Extracted records:

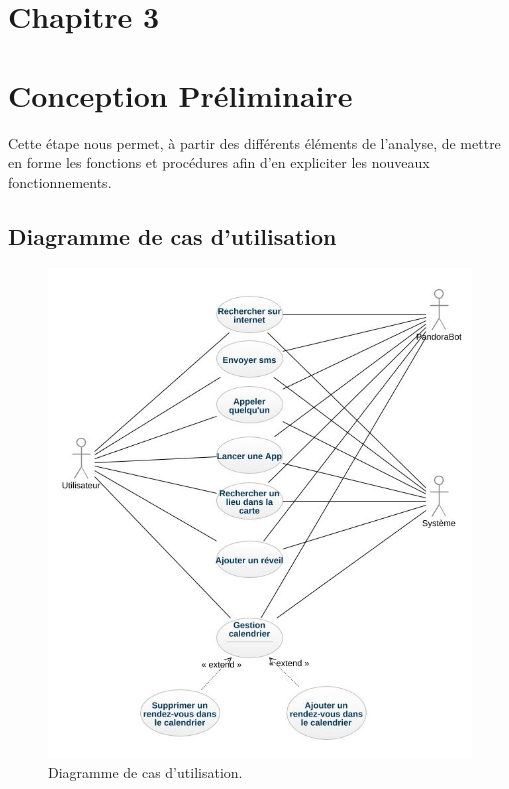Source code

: \section*{Chapitre 3}
\section{Conception Préliminaire}
\indent Cette étape nous permet, à partir des différents éléments de l'analyse, de mettre en forme les fonctions et procédures afin d'en expliciter les nouveaux fonctionnements.

\subsection{Diagramme de cas d'utilisation}
\begin{figure}[ht]
\centering
\includegraphics[scale=0.5]{./diagrammes/UsecaseDiagram.jpeg}
\caption{Diagramme de cas d'utilisation.\label{fig2}}
\end{figure}

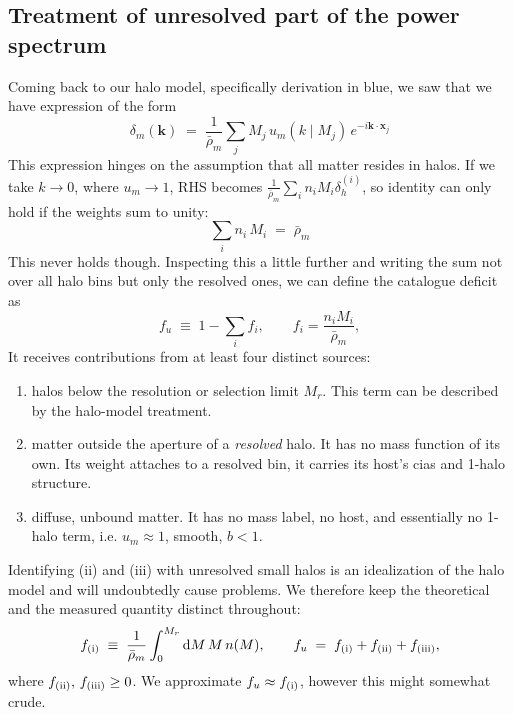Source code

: \documentclass{article}
\newcommand{\dd}{\mathrm{d}}
\newcommand{\bx}{\mathbf{x}}
\newcommand{\bk}{\mathbf{k}}
\begin{document}
\subsection{Treatment of unresolved part of the power spectrum}
\label{sec:unresolved}

Coming back to our halo model, specifically derivation in blue, we saw that we have expression of the form
\begin{equation}
    \delta_m(\bk) \;=\; \frac{1}{\bar\rho_m} \sum_{j} M_j \, u_m(k \mid M_j) \, e^{-i \bk \cdot \bx_j} 
\end{equation}
This expression hinges on the assumption that all matter resides in halos. If we take $k \rightarrow 0$, where $u_m \rightarrow 1$, RHS becomes $\frac{1}{\bar \rho_m} \sum_i n_i M_i \delta_h^{(i)}$, so identity can only hold if the weights sum to unity:
\begin{equation}
\sum_i n_i \,M_i \;=\; \bar \rho_m
\end{equation}
This never holds though. Inspecting this a little further and writing the sum not over all halo bins but only the resolved ones, we can define the catalogue deficit as
\begin{equation} \label{eq:fu_cat}
f_u \;\equiv\; 1 - \sum_i f_i, \qquad f_i = \frac{n_i M_i}{\bar\rho_m},
\end{equation}
It receives contributions from at least four distinct sources:
\begin{enumerate}
    \item[(i)] halos below the resolution or selection limit $M_r$. This term can be described by the halo-model treatment.
    \item[(ii)] matter outside the aperture of a \emph{resolved} halo. It has no mass function of its own. Its weight attaches to a resolved bin, it carries its host's cias and 1-halo structure.
    \item[(iii)] diffuse, unbound matter. It has no mass label, no host, and essentially no 1-halo term, i.e. $u_m \approx 1$, smooth, $b < 1$.
\end{enumerate}
Identifying (ii) and (iii) with unresolved small halos is an idealization of the halo model and will undoubtedly cause problems. We therefore keep the theoretical and the measured quantity distinct throughout:
\begin{equation} \label{eq:fu_def}
    f_{\rm (i)} \;\equiv\; \frac{1}{\bar \rho_m} \int _0 ^{M_r} \dd M \, M \, n(M),
    \qquad
    f_u \;=\; f_{\rm (i)} + f_{\rm (ii)} + f_{\rm (iii)},
\end{equation}
where $f_{\rm (ii)}, \,f_{\rm (iii)} \ge 0$. We approximate $f_u \approx f_{\rm (i)}$, however this might somewhat crude.
\end{document}
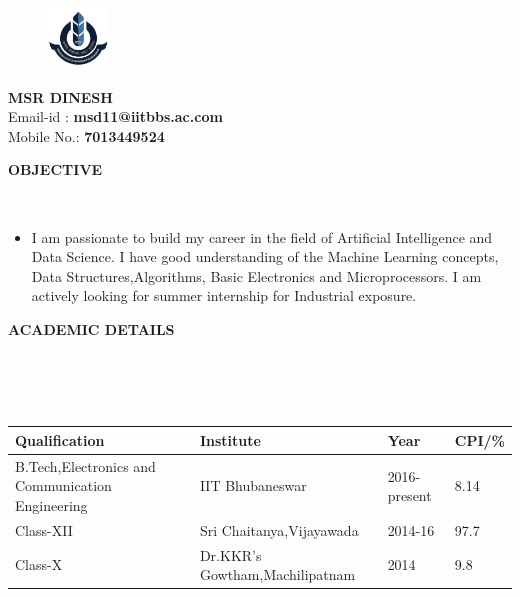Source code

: \documentclass[a4paper,10pt]{article}
\newcommand{\lsep}{-0.5cm}
\newcommand{\resheading}[1]{{\small \colorbox{mygrey}{\begin{minipage}{0.975\textwidth}{\textbf{#1 \vphantom{p\^{E}}}}\end{minipage}}}}
\begin{document}
\linespread{0.25}
\hspace{0.5cm}\\[-0.25cm]
\begin{figure}
\begin{flushleft}
\includegraphics[width=0.145\textwidth, left]{logo}
\end{flushleft}
\end{figure}


\begin{centering}
\bigbreak
\bigbreak
\bigbreak
\bigbreak
\bigbreak
\textbf{MSR DINESH} \\
\noindent Email-id : \textbf{msd11@iitbbs.ac.com} \\
\noindent Mobile No.: \textbf{7013449524} \\
\end{centering}
\bigbreak
\bigbreak
\resheading{\textbf{OBJECTIVE} }\\[\lsep]
\begin{itemize}
\item \noindent I am passionate to  build my career in the field of Artificial Intelligence and Data Science. I have   good understanding of the Machine Learning concepts, Data Structures,Algorithms,  Basic Electronics and  Microprocessors. I am actively looking for summer internship for Industrial exposure.

\end{itemize}


\resheading{\textbf{ACADEMIC DETAILS} }\\[\lsep]
\\ \\
\indent \begin{tabular}{ |l @{\hskip 0.45in}| l @{\hskip 0.45in}| l @{\hskip 0.45in} l|}
\hline
\textbf{Qualification} &  \textbf{Institute} & \textbf{Year} & \textbf{CPI/\%} \\
\hline
B.Tech,Electronics and Communication Engineering & IIT Bhubaneswar & 2016-present & 8.14 \\
Class-XII & Sri Chaitanya,Vijayawada & 2014-16 & 97.7\\
Class-X & Dr.KKR's Gowtham,Machilipatnam & 2014 & 9.8 \\

\hline
\end{tabular}
\\ \\
\end{document}
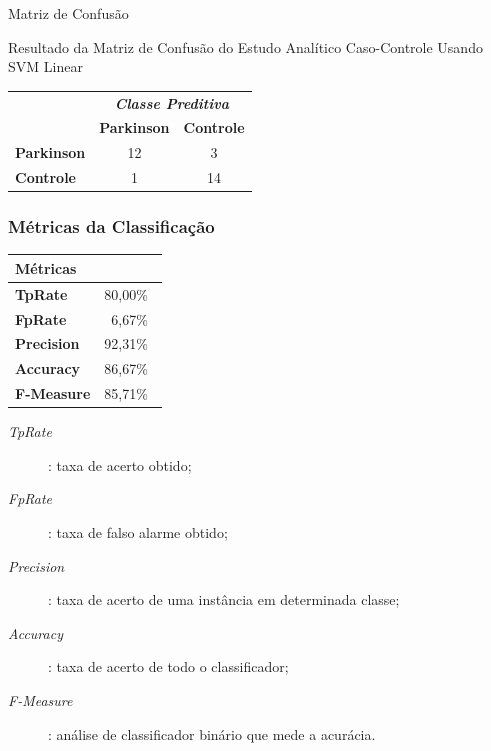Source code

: \documentclass{beamer}
\begin{document}
\begin{frame}{Matriz de Confusão}
	\begin{block}{Resultado da Matriz de Confusão do Estudo Analítico Caso-Controle Usando SVM Linear}
\begin{table}[!htbp]
		\label{table:resultadomatrizconfusaosvm}
		\centering
		\begin{tabular}{l|c|c|}
		\cline{2-3}
		\multicolumn{1}{c}{}                         & \multicolumn{2}{|c|}{\textit{\textbf{Classe Preditiva}}} \\ \cline{2-3} 
																								 & \textbf{Parkinson}      & \textbf{Controle}         \\ \hline
		\multicolumn{1}{|l|}{\textbf{Parkinson}} & 12       & 3           \\ \hline
		\multicolumn{1}{|l|}{\textbf{Controle}}     & 1           & 14     \\ \hline
		\end{tabular}
\end{table}
	\end{block}
\end{frame}

\begin{frame}
   \frametitle{Métricas da Classificação}
   \begin{block}{}
   		\begin{table}[!htbp]
				\label{table:metricasmatrizconfusao}
				\centering
				\begin{tabular}{|l|r|}
				\hline
				\multicolumn{2}{|l|}{\textbf{Métricas}} \\ \hline
				\textbf{TpRate}                    & 80,00$\%$\               \\ \hline
				\textbf{FpRate}                    & 6,67$\%$\                \\ \hline
				\textbf{Precision}                 & 92,31$\%$\                \\ \hline
				\textbf{Accuracy}                  & 86,67$\%$\                \\ \hline
				\textbf{F-Measure}                 & 85,71$\%$\                \\ \hline
				\end{tabular}
				\end{table}
	\end{block}
     \begin{block}{}
				\begin{description}
				\item [\textit{TpRate}]: taxa de acerto obtido;
				\item [\textit{FpRate}]: taxa de falso alarme obtido;
				\item [\textit{Precision}]: taxa de acerto de uma instância em determinada classe;
				\item [\textit{Accuracy}]: taxa de acerto de todo o classificador;
				\item [\textit{F-Measure}]: análise de classificador binário que mede a acurácia.
				\end{description}
    \end{block}
\end{frame}
\end{document}
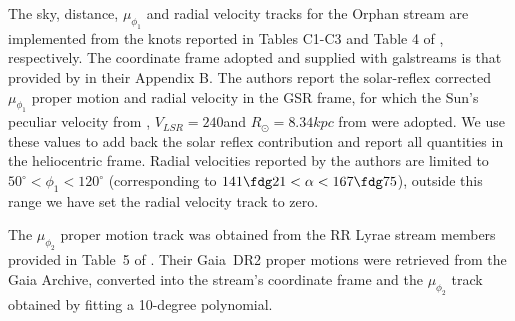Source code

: The sky, distance, $\mu_{\phi_1}$ and radial velocity tracks for the Orphan stream are implemented from the knots
reported in Tables C1-C3 and Table 4 of \citet{Koposov2019}, respectively. 
The coordinate frame adopted and supplied with galstreams is that provided by \citet{Koposov2019} in their Appendix B.
The authors report the solar-reflex corrected $\mu_{\phi_1}$ proper motion and radial velocity in the GSR frame,
for which the Sun's peculiar velocity from \citet{Schoenrich2010}, $V_{LSR}=240$\kms and $R_\odot=8.34kpc$ 
from \citet{Reid2014} were adopted. We use these values to add back the solar reflex contribution and report all quantities in the heliocentric frame. Radial velocities reported by the authors are limited to $50^\circ<\phi_1<120^\circ$ (corresponding to 
$141\fdg21<\alpha<167\fdg75$), outside this range we have set the radial velocity track to zero.

The $\mu_{\phi_2}$ proper motion track was obtained from the RR Lyrae stream members provided in Table~5 of \citet{Koposov2019}. Their Gaia~DR2 \citep{GaiaCol_2018_DR2_survey} proper motions were retrieved from the Gaia Archive, converted into the stream's coordinate frame and the 
$\mu_{\phi_2}$ track obtained by fitting a 10-degree polynomial. 
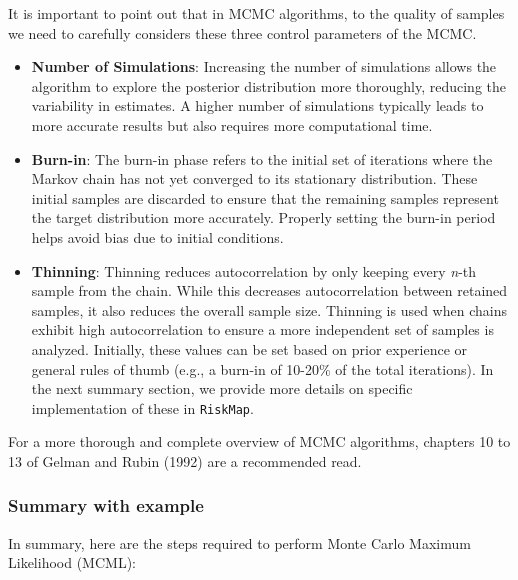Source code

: \documentclass[
  letterpaper,
]{krantz}
\begin{document}
It is important to point out that in MCMC algorithms, to the quality of
samples we need to carefully considers these three control parameters of
the MCMC.

\begin{itemize}
\item
  \textbf{Number of Simulations}: Increasing the number of simulations
  allows the algorithm to explore the posterior distribution more
  thoroughly, reducing the variability in estimates. A higher number of
  simulations typically leads to more accurate results but also requires
  more computational time.
\item
  \textbf{Burn-in}: The burn-in phase refers to the initial set of
  iterations where the Markov chain has not yet converged to its
  stationary distribution. These initial samples are discarded to ensure
  that the remaining samples represent the target distribution more
  accurately. Properly setting the burn-in period helps avoid bias due
  to initial conditions.
\item
  \textbf{Thinning}: Thinning reduces autocorrelation by only keeping
  every \emph{n}-th sample from the chain. While this decreases
  autocorrelation between retained samples, it also reduces the overall
  sample size. Thinning is used when chains exhibit high autocorrelation
  to ensure a more independent set of samples is analyzed. Initially,
  these values can be set based on prior experience or general rules of
  thumb (e.g., a burn-in of 10-20\% of the total iterations). In the
  next summary section, we provide more details on specific
  implementation of these in \texttt{RiskMap}.
\end{itemize}

For a more thorough and complete overview of MCMC algorithms, chapters
10 to 13 of Gelman and Rubin (1992) are a recommended read.

\subsubsection{Summary with example}\label{sec-summary}

In summary, here are the steps required to perform Monte Carlo Maximum
Likelihood (MCML):
\end{document}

**What is required**
Search the data above for the string "MCMC" and copy each line that has it.

**Result**
It is important to point out that in MCMC algorithms, to the quality of
the MCMC.
For a more thorough and complete overview of MCMC algorithms, chapters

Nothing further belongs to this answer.